BEGIN Recorded information

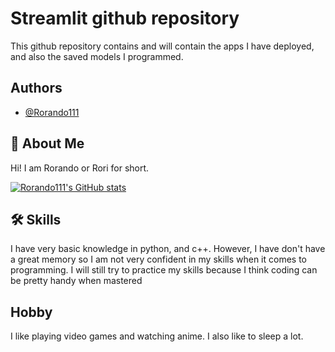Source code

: 
# Streamlit github repository

This github repository contains and will contain the apps I have deployed, and also the saved models I programmed.


## Authors

- [@Rorando111](https://github.com/Rorando111)

## 🚀 About Me
Hi! I am Rorando or Rori for short. 

[![Rorando111's GitHub stats](https://github-readme-stats.vercel.app/api?username=Rorando111)](https://github.com/Rorando111/github-readme-stats)


## 🛠 Skills
I have very basic knowledge in python, and c++. However, I have don't have a great memory so I am not very confident in my skills when it comes to programming. I will still try to practice my skills because I think coding can be pretty handy when mastered

## Hobby
I like playing video games and watching anime. I also like to sleep a lot.
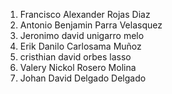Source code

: 1. Francisco Alexander Rojas Diaz
2. Antonio Benjamin Parra Velasquez
3. Jeronimo david  unigarro melo 
4. Erik Danilo Carlosama Muñoz
5. cristhian david orbes lasso
6. Valery Nickol Rosero Molina
7. Johan David Delgado Delgado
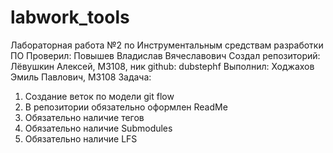 # labwork_tools
Лабораторная работа №2 по Инструментальным средствам разработки ПО
Проверил: Повышев Владислав Вячеславович
Создал репозиторий: Лёвушкин Алексей, M3108, ник github: dubstephf
Выполнил: Ходжахов Эмиль Павлович, М3108
Задача:
1. Создание веток по модели git flow
2. В репозитории обязательно оформлен ReadMe
3. Обязательно наличие тегов
4. Обязательно наличие Submodules
5. Обязaтельно наличие LFS
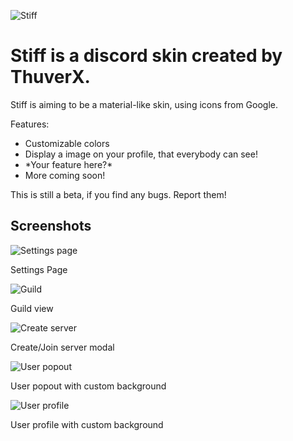 ![Stiff](https://media.discordapp.net/attachments/179642073048285185/409380741068226561/logoBig.png)
# Stiff is a discord skin created by ThuverX.
Stiff is aiming to be a material-like skin, using icons from Google.


Features:
* Customizable colors
* Display a image on your profile, that everybody can see!
* \*Your feature here?\*
* More coming soon!

This is still a beta, if you find any bugs. Report them!

## Screenshots
![Settings page](https://u.lewd.se/wOzb02_5hK0203.png)

Settings Page

![Guild](https://u.lewd.se/HhuXES_LCOf8CD.png)

Guild view

![Create server](https://u.lewd.se/R4Vwen_Bru7rWa.png)

Create/Join server modal

![User popout](https://u.lewd.se/5MHr6Y_MB08GFK.png)

User popout with custom background

![User profile](https://u.lewd.se/33ukIC_LE6XwTZ.png)

User profile with custom background
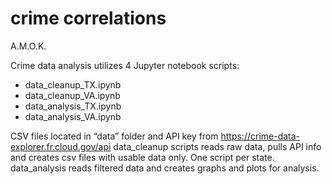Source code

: # crime correlations
A.M.O.K.

Crime data analysis utilizes 4 Jupyter notebook scripts: 

 - data_cleanup_TX.ipynb
 - data_cleanup_VA.ipynb
 - data_analysis_TX.ipynb 
 - data_analysis_VA.ipynb

CSV files located in “data” folder and API key from https://crime-data-explorer.fr.cloud.gov/api
data_cleanup scripts reads raw data, pulls API info and creates csv files with usable data only. One script per state. 
data_analysis reads filtered data and creates graphs and plots for analysis. 
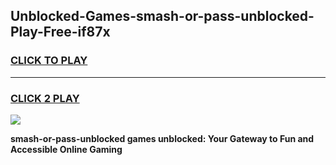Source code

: 
## Unblocked-Games-smash-or-pass-unblocked-Play-Free-if87x
<h3>
<a href="https://premium76.site?title=smash-or-pass-unblocked&ref=12A">CLICK TO PLAY</a></h3>
<hr>

<h3>
<a href="https://premium76.site?title=smash-or-pass-unblocked&ref=12A">CLICK 2 PLAY</a>
  
</h3>

<a href="https://premium76.site?title=smash-or-pass-unblocked&ref=12A"><img src="https://clearcache.store/games.png"></a>


**smash-or-pass-unblocked games unblocked: Your Gateway to Fun and Accessible Online Gaming**
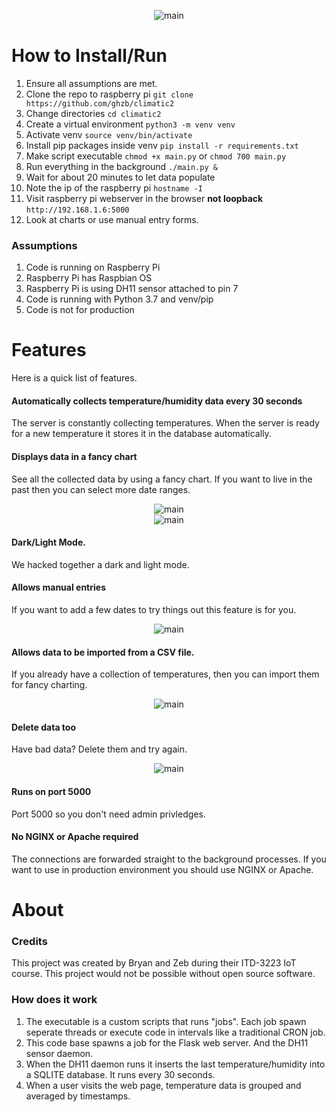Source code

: <p align="center"><img src="https://raw.githubusercontent.com/ghzb/climatic2/master/public/img/cover.jpg" alt="main" align="center"/></p>

# How to Install/Run
1. Ensure all assumptions are met.
1. Clone the repo to raspberry pi `git clone https://github.com/ghzb/climatic2`
1. Change directories `cd climatic2`
1. Create a virtual environment `python3 -m venv venv`
1. Activate venv `source venv/bin/activate`
1. Install pip packages inside venv `pip install -r requirements.txt`
1. Make script executable `chmod +x main.py` or `chmod 700 main.py`
1. Run everything in the background `./main.py &`
1. Wait for about 20 minutes to let data populate
1. Note the ip of the raspberry pi `hostname -I`
1. Visit raspberry pi webserver in the browser **not loopback** `http://192.168.1.6:5000`
1. Look at charts or use manual entry forms.

### Assumptions
1. Code is running on Raspberry Pi
1. Raspberry Pi has Raspbian OS
1. Raspberry Pi is using DH11 sensor attached to pin 7
1. Code is running with Python 3.7 and venv/pip
1. Code is not for production

# Features
Here is a quick list of features. 

#### Automatically collects temperature/humidity data every 30 seconds
The server is constantly collecting temperatures. When the server is ready for a new temperature it stores it in the database automatically.

#### Displays data in a fancy chart
See all the collected data by using a fancy chart. If you want to live in the past then you can select more date ranges.
<center><img src="https://raw.githubusercontent.com/ghzb/climatic2/master/public/img/weather.png" alt="main"/></center>
<center><img src="https://raw.githubusercontent.com/ghzb/climatic2/master/public/img/filter.png" alt="main"/></center>

#### Dark/Light Mode.
We hacked together a dark and light mode.

#### Allows manual entries
If you want to add a few dates to try things out this feature is for you.
<center><img src="https://raw.githubusercontent.com/ghzb/climatic2/master/public/img/entry.png" alt="main"/></center>

#### Allows data to be imported from a CSV file.
If you already have a collection of temperatures, then you can import them for fancy charting.
<center><img src="https://raw.githubusercontent.com/ghzb/climatic2/master/public/img/upload.png" alt="main"/></center>

#### Delete data too
Have bad data? Delete them and try again.
<center><img src="https://raw.githubusercontent.com/ghzb/climatic2/master/public/img/entries.png" alt="main"/></center>

#### Runs on port 5000
Port 5000 so you don't need admin privledges. 

#### No NGINX or Apache required
The connections are forwarded straight to the background processes. If you want to use in production environment you should use NGINX or Apache.


# About

### Credits
This project was created by Bryan and Zeb during their ITD-3223 IoT course. This project would not be possible without open source software.

### How does it work 
1. The executable is a custom scripts that runs "jobs". Each job spawn seperate threads or execute code in intervals like a traditional CRON job.
1. This code base spawns a job for the Flask web server. And the DH11 sensor daemon.
1. When the DH11 daemon runs it inserts the last temperature/humidity into a SQLITE database. It runs every 30 seconds.
1. When a user visits the web page, temperature data is grouped and averaged by timestamps.
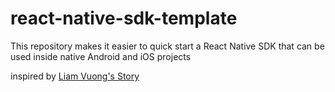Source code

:  # react-native-sdk-template
This repository makes it easier to quick start a React Native SDK that can be used inside native Android and iOS projects 

inspired by [Liam Vuong's Story](https://medium.com/@lamvd0101/how-to-build-an-sdk-embed-react-native-ios-and-android-ab0e81b42333)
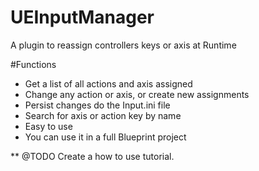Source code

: # UEInputManager
A plugin to reassign controllers keys or axis at Runtime

#Functions

- Get a list of all actions and axis assigned
- Change any action or axis, or create new assignments 
- Persist changes do the Input.ini file
- Search for axis or action key by name
- Easy to use
- You can use it in a full Blueprint project

** @TODO Create a how to use tutorial.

END Recorded information

Task details
Of the entries above, transcribe exactly those lines that fall between the line containing "#### Dark/Light Mode." and the line containing "### How does it work", together with those two lines.

Response
#### Dark/Light Mode.
We hacked together a dark and light mode.

#### Allows manual entries
If you want to add a few dates to try things out this feature is for you.
<center><img src="https://raw.githubusercontent.com/ghzb/climatic2/master/public/img/entry.png" alt="main"/></center>

#### Allows data to be imported from a CSV file.
If you already have a collection of temperatures, then you can import them for fancy charting.
<center><img src="https://raw.githubusercontent.com/ghzb/climatic2/master/public/img/upload.png" alt="main"/></center>

#### Delete data too
Have bad data? Delete them and try again.
<center><img src="https://raw.githubusercontent.com/ghzb/climatic2/master/public/img/entries.png" alt="main"/></center>

#### Runs on port 5000
Port 5000 so you don't need admin privledges. 

#### No NGINX or Apache required
The connections are forwarded straight to the background processes. If you want to use in production environment you should use NGINX or Apache.


# About

### Credits
This project was created by Bryan and Zeb during their ITD-3223 IoT course. This project would not be possible without open source software.

### How does it work 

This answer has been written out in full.